データを送り始めるときはどうでしょうか。これは減らすときのアイデアと逆のことを行います。送信先のウィンドウサイズを、取りあえず1と見なして、トラック1台分から送信を始めます。受け取り確認が正常に届けば、ウィンドウサイズを毎回2倍にしていきます。これを送信先から知らされているウィンドウサイズになるまで行います。こうすることで、一気にドカンと送信が始まることを防ぐことができるわけです。
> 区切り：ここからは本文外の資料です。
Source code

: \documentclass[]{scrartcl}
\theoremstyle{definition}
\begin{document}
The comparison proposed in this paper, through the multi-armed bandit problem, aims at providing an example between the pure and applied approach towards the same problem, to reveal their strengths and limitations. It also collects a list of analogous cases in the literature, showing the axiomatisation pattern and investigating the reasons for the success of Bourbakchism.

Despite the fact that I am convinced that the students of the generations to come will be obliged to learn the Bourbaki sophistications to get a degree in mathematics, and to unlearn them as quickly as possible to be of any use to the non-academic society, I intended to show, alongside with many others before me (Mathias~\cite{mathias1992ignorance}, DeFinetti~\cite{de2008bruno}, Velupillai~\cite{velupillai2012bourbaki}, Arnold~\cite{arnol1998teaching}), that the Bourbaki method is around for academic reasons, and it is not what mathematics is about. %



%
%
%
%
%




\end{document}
さらに、ウィンドウサイズがある値を超えたら、倍々ゲームはやめ、それ以降は1ずつしか増やしません(図6)。増やすときに少し慎重なのは、急に増やしてまた渋滞が発生して、その結果また速度が落ちて……、という繰り返しが起こるのを防ぐ意味があります。この辺りからも「様子見」のニュアンスをお分かりいただけると思います。
ちなみに、一般的なTCPの書籍では、通信回線に発生した渋滞を「輻湊(ふくそう)」と呼びます。「渋滞」というよりも「それらしく」聞こえますので、覚えておくとよいでしょう。
●2つの仕組みがごっちゃになりそうですが……
フロー制御と渋滞防止の2つが、それぞれ原理も目的も違うことは先の説明で理解できたと思います。でも、ちょっと待ってください。どちらも最終的に変化させるのはウィンドウサイズです。混乱することはないのでしょうか。
結論からいえば、混乱することはありません。フロー制御は「受信側が自分の処理能力に合わせて行うウィンドウサイズの調整」であり、スロースタートは「送信側がネットワークの状況に合わせて行うウィンドウサイズの調整」です。
データを送信する側は、受信側から知らされたウィンドウサイズを上限にして、さらに自分の判断で、ネットワークの状況に合わせてウィンドウサイズを調整します。この考え方をしていれば、受信側の指定したウィンドウサイズを超えることはありませんから、取りこぼしも起きないというわけです。実によくできていますね。